Argumente, die an den Einstiegspunkt übergeben werden. Wenn ENTRYPOINT nicht gesetzt ist (Standardwert ist /bin/sh -c), sind die CMD die Befehle, die der Container ausführt.

EXPOSE

So legen Sie fest, über welchen Port auf Ihre Container-Anwendung zugegriffen werden soll.

LABEL

So fügen Sie dem Bild Metadaten hinzu.

Beispiel Dockerfile

# Use the official Ubuntu 18.04 as base
FROM ubuntu:18.04
# Install nginx and curl
RUN apt-get update &&
apt-get upgrade -y &&
apt-get install -y nginx curl &&
rm -rf /var/lib/apt/lists/*

Ein Beispiel-Dockerfile zum Erstellen eines Images auf Basis des offiziellen Ubuntu 18.04 mit der Installation von Nginx.

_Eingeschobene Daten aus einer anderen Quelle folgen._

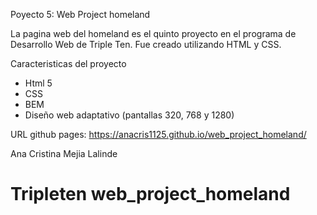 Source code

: Poyecto 5: Web Project homeland

La pagina web del homeland es el quinto proyecto en el programa de Desarrollo Web de Triple Ten. Fue creado utilizando HTML y CSS.

Caracteristicas del proyecto

- Html 5
- CSS
- BEM
- Diseño web adaptativo (pantallas 320, 768 y 1280)

URL github pages: https://anacris1125.github.io/web_project_homeland/

Ana Cristina Mejia Lalinde

# Tripleten web_project_homeland
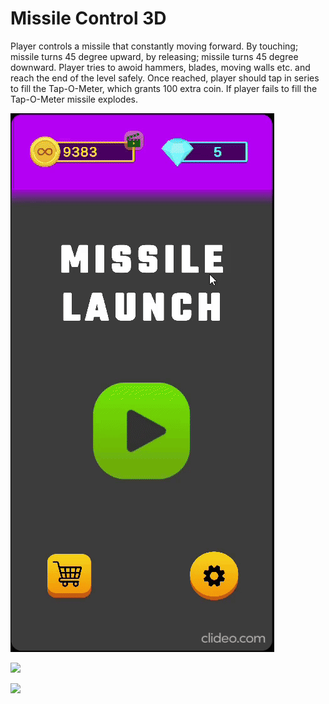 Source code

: # Missile Control 3D

Player controls a missile that constantly moving forward. By touching; missile turns 45 degree upward, by releasing; missile turns 45 degree downward.
Player tries to awoid hammers, blades, moving walls etc. and reach the end of the level safely.
Once reached, player should tap in series to fill the Tap-O-Meter, which grants 100 extra coin. If player fails to fill the Tap-O-Meter missile explodes.

![](https://github.com/HasanGrmz1010/Missile-Control-3D/blob/main/missile_1.gif)


![](https://github.com/HasanGrmz1010/Missile-Control-3D/blob/main/missile_2.gif)


![](https://github.com/HasanGrmz1010/Missile-Control-3D/blob/main/missile_3.gif)

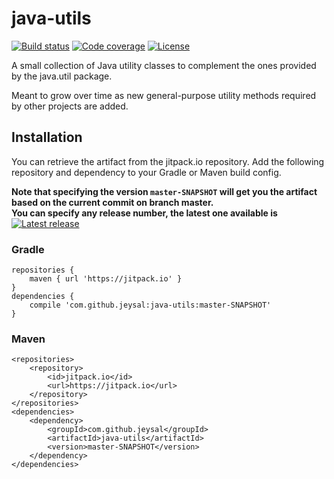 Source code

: # java-utils

[![Build status](https://img.shields.io/travis/jeysal/java-utils.svg?style=flat-square)](https://travis-ci.org/jeysal/java-utils)
[![Code coverage](https://img.shields.io/codecov/c/github/jeysal/java-utils.svg?style=flat-square)](https://codecov.io/gh/jeysal/java-utils)
[![License](https://img.shields.io/github/license/jeysal/java-utils.svg?style=flat-square)](https://github.com/jeysal/java-utils)

A small collection of Java utility classes to complement the ones provided by the java.util package.

Meant to grow over time as new general-purpose utility methods required by other projects are added.

## Installation

You can retrieve the artifact from the jitpack.io repository.
Add the following repository and dependency to your Gradle or Maven build config.

**Note that specifying the version `master-SNAPSHOT` will get you the artifact based on the current commit on branch master.  
You can specify any release number, the latest one available is**
[![Latest release](https://jitpack.io/v/com.github.jeysal/java-utils.svg?style=flat-square)](https://jitpack.io/#com.github.jeysal/java-utils)

### Gradle

    repositories {
        maven { url 'https://jitpack.io' }
    }
    dependencies {
        compile 'com.github.jeysal:java-utils:master-SNAPSHOT'
    }

### Maven

    <repositories>
        <repository>
            <id>jitpack.io</id>
            <url>https://jitpack.io</url>
        </repository>
    </repositories>
    <dependencies>
        <dependency>
            <groupId>com.github.jeysal</groupId>
            <artifactId>java-utils</artifactId>
            <version>master-SNAPSHOT</version>
        </dependency>
    </dependencies>

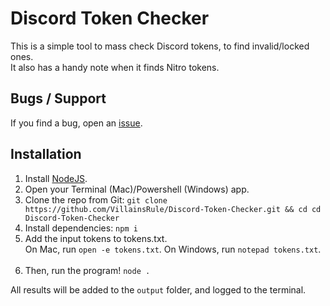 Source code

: # Discord Token Checker
This is a simple tool to mass check Discord tokens, to find invalid/locked ones.<br>
It also has a handy note when it finds Nitro tokens.<br>

## Bugs / Support
If you find a bug, open an [issue](https://github.com/VillainsRule/Discord-Token-Checker).<br>

## Installation
1. Install [NodeJS](https://nodejs.org/en/download/current).
2. Open your Terminal (Mac)/Powershell (Windows) app.
3. Clone the repo from Git: `git clone https://github.com/VillainsRule/Discord-Token-Checker.git && cd cd Discord-Token-Checker`
4. Install dependencies: `npm i`
5. Add the input tokens to tokens.txt.<br>On Mac, run `open -e tokens.txt`. On Windows, run `notepad tokens.txt`.<br><br>
6. Then, run the program! `node .`


All results will be added to the `output` folder, and logged to the terminal.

Als Nächstes richten Sie eine .dockerignore-Datei ein, um alle Dateien aufzulisten, die sonst während des Docker-Build-Prozesses erstellt werden würden und die Sie vom endgültigen Build ausschließen möchten.

.dockerignore-Dateien spielen eine wichtige Rolle bei der Erstellung von kompakteren, schnellen laufenden Containern, indem sie eine Möglichkeit bieten, sensible oder unnötige Dateien und Verzeichnisse daran zu hindern, ihren Weg in Ihre Image-Builds zu finden.

Ihre .dockerignore-Datei sollte sich in dem Stammverzeichnis befinden, das als Build-Kontext bezeichnet wird und aus dem Sie Ihr Abbild erstellen möchten. Dies ist entweder Ihr aktuelles Arbeitsverzeichnis oder der Pfad, den Sie im Docker-Build-Befehl angeben, den wir weiter unten besprechen.

User-added image
Der Docker Build Kontext

Verwenden Sie nun den Befehl “Docker build”, um Ihr Docker-Image zu erstellen. Verwenden Sie das Flag -t, um einen Image-Namen und ein Tag festzulegen

$ docker build -t my-nginx:0.1 .

Im obigen Beispiel haben wir das Abbild aus demselben Verzeichnis wie die Dockerdatei und den Kontext erstellt, da das . Argument dem Docker-Dämon lediglich mitteilt, das Image aus den Dateien und Ordnern im aktuellen Arbeitsverzeichnis zu erstellen.

Schließlich können Sie, wie wir bei der interaktiven Methode gesehen haben, den Befehl “Docker images” verwenden, um das gerade erstellte Abbild zu sehen.

 

 $ docker images

REPOSITORY     TAG IMAGE ID        CREATED SIZE

my-nginx       0.1 f95ae2e1344b    10 seconds ago 138MB

ubuntu         18.04 ccc6e87d482b  12 days ago 64.2MB

Auch hier sollten Sie Ihr neues Bild in den Ergebnissen sehen.